First, Vgs at 0V. Nothing. As expected. The MOSFET was off, no current (Id) flowing through the load. My multimeter confirmed this.

Next, I slowly started increasing Vgs. Once I crossed the threshold voltage – Vgs(th), which for this guy is a few volts – I started seeing current flow through the load. The multimeter started showing some milliamps, then tens of milliamps, then hundreds as I nudged Vgs higher. At this stage, if I changed Vgs a little, Id changed a lot. This was the MOSFET acting like a variable resistor, the “linear” or “ohmic” region they talk about, though for switching, you don’t really want to linger here for long when “on”.
Hitting the Plateau – The “Aha!” Moment
I kept pushing Vgs higher. Let’s say I got to 4V, 5V, 6V… The current (Id) through my load resistor was increasing, increasing… and then, it started to slow down its rate of increase. I pushed Vgs to 7V, then 8V. And here’s the kicker: the drain current (Id) pretty much stopped increasing significantly. It plateaued. My load was seeing a steady current, even if I cranked Vgs up to 10V or 12V (within the MOSFET’s limits, of course!).

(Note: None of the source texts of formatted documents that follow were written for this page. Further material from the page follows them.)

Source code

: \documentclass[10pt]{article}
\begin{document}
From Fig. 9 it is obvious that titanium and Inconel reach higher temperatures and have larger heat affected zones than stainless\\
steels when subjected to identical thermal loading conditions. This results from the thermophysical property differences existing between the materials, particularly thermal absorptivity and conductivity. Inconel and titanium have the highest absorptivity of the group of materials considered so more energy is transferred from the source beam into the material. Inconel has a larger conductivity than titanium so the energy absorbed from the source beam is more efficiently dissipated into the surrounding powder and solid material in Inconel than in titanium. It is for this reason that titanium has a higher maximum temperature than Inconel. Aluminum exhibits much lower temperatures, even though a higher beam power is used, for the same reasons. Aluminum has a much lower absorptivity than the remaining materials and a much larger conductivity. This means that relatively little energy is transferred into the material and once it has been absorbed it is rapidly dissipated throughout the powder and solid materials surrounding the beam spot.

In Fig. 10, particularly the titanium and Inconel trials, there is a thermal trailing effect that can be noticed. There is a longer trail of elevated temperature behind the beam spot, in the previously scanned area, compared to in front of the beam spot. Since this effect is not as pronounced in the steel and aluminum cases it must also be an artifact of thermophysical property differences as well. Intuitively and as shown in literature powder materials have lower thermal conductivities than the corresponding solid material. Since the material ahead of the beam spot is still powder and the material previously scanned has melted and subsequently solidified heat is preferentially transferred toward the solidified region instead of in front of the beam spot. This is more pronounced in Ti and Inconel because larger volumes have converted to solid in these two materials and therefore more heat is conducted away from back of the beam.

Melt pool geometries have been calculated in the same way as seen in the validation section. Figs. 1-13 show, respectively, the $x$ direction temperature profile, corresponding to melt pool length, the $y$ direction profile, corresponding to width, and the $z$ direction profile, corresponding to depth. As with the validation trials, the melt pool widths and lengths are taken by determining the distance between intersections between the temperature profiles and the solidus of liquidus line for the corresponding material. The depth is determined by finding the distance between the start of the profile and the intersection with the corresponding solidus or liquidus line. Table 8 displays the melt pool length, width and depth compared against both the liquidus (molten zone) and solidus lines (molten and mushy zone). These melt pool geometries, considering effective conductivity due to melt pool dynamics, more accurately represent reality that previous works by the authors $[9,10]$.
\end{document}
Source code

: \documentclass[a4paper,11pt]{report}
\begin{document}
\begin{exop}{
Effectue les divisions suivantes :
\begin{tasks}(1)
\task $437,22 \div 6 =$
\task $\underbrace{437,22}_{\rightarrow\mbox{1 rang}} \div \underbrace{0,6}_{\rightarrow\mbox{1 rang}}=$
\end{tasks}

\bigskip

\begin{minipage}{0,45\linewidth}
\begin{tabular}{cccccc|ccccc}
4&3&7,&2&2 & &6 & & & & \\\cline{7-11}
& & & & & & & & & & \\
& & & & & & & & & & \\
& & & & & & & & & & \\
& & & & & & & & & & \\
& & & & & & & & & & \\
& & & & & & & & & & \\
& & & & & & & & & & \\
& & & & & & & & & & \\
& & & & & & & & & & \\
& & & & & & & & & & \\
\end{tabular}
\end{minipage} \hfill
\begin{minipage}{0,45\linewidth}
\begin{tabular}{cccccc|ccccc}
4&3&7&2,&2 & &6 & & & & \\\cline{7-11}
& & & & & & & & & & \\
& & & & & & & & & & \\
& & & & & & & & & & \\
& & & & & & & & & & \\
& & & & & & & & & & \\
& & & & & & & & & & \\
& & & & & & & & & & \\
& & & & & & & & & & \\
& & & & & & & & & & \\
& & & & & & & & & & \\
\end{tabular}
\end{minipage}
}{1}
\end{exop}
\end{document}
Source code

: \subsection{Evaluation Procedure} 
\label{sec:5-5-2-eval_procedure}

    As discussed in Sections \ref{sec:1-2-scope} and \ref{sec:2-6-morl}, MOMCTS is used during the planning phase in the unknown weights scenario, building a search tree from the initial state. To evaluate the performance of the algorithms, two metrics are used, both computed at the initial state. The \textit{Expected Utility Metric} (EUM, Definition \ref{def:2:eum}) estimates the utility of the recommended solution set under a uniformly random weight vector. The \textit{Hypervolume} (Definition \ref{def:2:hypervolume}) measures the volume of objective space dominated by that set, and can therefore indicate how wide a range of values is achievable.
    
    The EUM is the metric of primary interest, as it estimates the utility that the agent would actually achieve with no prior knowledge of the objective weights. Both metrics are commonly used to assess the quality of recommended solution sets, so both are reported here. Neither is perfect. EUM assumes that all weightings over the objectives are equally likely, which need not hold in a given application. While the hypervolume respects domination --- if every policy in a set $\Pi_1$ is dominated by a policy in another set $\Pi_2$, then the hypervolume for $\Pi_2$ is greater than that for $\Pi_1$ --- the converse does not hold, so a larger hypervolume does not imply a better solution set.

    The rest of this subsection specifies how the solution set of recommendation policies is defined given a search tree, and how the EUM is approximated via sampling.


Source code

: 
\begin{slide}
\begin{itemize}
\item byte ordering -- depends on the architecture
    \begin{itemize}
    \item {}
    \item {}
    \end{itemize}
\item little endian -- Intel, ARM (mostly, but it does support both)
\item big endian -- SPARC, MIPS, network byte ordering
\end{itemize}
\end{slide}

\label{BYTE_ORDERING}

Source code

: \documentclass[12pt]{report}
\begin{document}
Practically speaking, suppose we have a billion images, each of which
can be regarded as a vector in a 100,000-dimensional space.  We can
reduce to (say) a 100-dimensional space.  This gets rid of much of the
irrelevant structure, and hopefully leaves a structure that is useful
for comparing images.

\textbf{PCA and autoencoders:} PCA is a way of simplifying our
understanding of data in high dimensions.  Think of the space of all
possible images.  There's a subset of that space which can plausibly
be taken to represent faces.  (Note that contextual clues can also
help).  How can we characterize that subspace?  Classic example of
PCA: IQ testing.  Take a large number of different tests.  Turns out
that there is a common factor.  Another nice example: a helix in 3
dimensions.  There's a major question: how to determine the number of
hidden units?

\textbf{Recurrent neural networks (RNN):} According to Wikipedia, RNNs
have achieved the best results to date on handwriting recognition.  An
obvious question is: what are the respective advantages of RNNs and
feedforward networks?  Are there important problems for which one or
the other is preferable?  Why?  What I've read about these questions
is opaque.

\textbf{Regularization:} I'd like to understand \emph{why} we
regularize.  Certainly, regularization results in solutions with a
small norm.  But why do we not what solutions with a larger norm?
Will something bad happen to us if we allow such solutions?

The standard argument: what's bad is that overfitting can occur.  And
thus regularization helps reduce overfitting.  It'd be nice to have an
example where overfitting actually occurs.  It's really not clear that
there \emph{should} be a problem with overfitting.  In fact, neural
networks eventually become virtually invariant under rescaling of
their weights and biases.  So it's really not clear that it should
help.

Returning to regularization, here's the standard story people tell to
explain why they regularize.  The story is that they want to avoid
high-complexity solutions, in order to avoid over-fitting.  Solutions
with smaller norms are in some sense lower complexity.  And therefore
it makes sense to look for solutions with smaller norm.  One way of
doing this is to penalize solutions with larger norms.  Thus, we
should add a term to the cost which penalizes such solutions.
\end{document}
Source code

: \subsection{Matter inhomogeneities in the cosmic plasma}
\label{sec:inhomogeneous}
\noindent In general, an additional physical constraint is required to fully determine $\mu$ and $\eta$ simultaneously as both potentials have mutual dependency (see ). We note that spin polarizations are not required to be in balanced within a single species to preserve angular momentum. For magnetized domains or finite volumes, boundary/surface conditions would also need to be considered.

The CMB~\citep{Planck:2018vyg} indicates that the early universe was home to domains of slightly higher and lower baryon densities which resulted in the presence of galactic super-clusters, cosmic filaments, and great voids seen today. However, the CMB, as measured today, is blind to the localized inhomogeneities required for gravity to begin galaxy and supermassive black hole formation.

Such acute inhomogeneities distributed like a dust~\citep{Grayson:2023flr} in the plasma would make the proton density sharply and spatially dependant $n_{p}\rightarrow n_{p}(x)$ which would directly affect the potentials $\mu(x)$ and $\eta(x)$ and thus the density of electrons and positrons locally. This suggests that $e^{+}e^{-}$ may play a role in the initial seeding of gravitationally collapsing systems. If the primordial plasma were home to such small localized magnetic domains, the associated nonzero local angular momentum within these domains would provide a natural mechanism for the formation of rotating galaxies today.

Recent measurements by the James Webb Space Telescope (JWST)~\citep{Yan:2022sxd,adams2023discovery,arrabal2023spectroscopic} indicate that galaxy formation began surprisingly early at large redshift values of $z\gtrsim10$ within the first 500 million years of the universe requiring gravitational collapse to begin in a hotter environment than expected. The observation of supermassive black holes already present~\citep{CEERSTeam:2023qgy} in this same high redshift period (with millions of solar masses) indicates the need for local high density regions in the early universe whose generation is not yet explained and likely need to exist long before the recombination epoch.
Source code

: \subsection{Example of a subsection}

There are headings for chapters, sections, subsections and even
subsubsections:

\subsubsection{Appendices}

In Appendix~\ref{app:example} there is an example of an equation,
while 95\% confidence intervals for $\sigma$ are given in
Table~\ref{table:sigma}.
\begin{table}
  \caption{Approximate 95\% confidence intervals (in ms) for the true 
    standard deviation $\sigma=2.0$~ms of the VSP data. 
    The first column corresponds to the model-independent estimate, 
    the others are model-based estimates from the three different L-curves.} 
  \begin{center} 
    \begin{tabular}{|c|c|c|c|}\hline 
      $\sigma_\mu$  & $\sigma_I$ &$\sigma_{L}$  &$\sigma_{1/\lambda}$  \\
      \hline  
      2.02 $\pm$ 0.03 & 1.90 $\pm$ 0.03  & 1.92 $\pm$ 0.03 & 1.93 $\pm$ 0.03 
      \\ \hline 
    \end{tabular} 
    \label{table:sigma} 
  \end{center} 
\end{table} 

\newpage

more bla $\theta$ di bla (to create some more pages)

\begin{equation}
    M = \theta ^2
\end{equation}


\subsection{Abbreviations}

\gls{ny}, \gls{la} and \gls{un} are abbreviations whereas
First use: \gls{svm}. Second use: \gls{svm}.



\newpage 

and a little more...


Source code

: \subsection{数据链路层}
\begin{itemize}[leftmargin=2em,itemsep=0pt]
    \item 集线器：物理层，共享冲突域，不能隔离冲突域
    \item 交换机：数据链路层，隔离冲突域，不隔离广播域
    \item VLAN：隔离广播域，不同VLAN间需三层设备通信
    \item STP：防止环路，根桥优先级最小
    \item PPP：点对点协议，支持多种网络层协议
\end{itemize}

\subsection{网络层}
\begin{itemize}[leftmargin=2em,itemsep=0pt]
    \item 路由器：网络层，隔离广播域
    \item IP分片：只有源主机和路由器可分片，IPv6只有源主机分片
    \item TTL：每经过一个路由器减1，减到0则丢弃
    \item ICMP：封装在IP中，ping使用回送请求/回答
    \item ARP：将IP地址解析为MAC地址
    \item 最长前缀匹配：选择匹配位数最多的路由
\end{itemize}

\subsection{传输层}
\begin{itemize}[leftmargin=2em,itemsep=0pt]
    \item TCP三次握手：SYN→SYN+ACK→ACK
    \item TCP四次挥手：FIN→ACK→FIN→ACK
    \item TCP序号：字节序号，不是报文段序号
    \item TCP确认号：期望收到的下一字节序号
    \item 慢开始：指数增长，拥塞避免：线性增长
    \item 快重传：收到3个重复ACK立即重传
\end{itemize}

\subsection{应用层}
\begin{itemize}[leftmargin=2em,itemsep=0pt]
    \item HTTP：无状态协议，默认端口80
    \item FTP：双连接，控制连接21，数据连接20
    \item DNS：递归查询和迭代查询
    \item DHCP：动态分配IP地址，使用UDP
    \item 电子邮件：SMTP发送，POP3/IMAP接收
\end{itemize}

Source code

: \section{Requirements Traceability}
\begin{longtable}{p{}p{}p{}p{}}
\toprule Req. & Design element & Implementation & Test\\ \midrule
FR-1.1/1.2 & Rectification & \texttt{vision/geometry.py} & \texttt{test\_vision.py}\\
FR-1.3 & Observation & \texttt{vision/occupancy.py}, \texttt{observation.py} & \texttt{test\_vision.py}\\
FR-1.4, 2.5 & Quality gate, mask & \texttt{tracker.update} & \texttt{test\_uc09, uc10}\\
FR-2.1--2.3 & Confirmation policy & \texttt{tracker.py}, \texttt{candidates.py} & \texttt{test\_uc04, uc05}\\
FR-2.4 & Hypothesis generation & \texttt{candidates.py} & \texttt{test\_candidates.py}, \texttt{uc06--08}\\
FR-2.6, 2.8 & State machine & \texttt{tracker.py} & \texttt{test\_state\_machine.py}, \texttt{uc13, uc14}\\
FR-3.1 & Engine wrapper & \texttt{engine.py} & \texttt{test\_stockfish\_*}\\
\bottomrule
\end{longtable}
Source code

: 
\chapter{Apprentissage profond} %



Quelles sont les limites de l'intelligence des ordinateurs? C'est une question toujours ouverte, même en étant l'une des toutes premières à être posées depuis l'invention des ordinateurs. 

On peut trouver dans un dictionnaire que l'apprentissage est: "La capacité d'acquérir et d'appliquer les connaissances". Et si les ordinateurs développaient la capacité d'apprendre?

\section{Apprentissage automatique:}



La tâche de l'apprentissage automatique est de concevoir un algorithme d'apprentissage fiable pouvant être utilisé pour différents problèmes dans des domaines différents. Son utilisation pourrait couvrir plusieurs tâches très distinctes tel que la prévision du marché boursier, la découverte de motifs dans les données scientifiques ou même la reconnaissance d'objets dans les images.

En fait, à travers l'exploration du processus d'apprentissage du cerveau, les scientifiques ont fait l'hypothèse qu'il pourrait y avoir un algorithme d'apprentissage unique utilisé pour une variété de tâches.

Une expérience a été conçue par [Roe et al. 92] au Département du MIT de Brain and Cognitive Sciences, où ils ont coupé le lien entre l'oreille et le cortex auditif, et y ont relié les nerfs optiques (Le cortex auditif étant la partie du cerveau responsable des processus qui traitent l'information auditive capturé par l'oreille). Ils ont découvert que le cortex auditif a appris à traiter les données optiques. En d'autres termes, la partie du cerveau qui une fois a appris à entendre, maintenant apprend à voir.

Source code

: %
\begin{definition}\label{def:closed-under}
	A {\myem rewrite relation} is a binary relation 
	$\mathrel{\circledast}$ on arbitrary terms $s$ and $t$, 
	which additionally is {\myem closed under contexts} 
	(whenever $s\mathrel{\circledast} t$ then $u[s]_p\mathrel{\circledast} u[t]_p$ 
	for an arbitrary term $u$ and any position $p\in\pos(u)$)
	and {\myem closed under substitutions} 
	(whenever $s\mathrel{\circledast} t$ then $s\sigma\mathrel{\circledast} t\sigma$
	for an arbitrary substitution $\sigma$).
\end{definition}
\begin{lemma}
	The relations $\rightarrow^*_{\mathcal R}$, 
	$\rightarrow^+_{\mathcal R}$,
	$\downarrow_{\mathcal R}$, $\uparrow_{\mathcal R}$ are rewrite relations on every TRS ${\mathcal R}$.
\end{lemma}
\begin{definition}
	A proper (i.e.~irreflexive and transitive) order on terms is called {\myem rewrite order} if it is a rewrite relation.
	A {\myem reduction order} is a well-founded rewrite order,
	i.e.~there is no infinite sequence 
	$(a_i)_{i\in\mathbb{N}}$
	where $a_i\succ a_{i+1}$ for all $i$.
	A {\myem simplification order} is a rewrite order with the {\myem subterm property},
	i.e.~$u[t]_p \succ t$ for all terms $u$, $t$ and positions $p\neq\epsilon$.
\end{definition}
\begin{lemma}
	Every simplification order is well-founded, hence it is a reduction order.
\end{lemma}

That was it! That was saturation in action! The MOSFET was now fully “on.” It was like a water tap opened all the way. Turning the handle (Vgs) further didn’t make much more water (Id) flow because the pipe (the MOSFET channel for that given Vds) was already at its capacity for that main supply voltage (Vds).
I also noticed that the voltage drop across the MOSFET itself (Vds) became very small. That’s what you want for a switch – minimal voltage drop means minimal power wasted as heat in the MOSFET.
What I Learned (The Hard Way, Kinda)
So, what did this little session teach me?

- Saturation isn’t just about exceeding Vgs(th). You need to go significantly beyond it to make sure the MOSFET is truly, deeply saturated, especially if you want that Rds(on) to be as low as advertised.
- The load current in saturation is primarily limited by your VDD and load resistance, not so much by small changes in Vgs (once Vgs is high enough). The MOSFET is essentially a closed switch.
- It’s super important for switching applications. If you don’t drive the gate hard enough to saturate the MOSFET, it’ll operate in the linear region, have a higher resistance, and get hot, potentially burning out. Not good.
- Checking the datasheet for “Vgs for Rds(on)” is a good starting point, but seeing it on the bench really drives it home. For many logic-level MOSFETs, 5V is plenty, but for standard ones, you often need 10V or more on the gate to get the best performance.
It sounds simple now, but fiddling with the knobs and watching the multimeter really cemented the concept for me. Way better than just staring at equations. Sometimes you just gotta do it to understand it.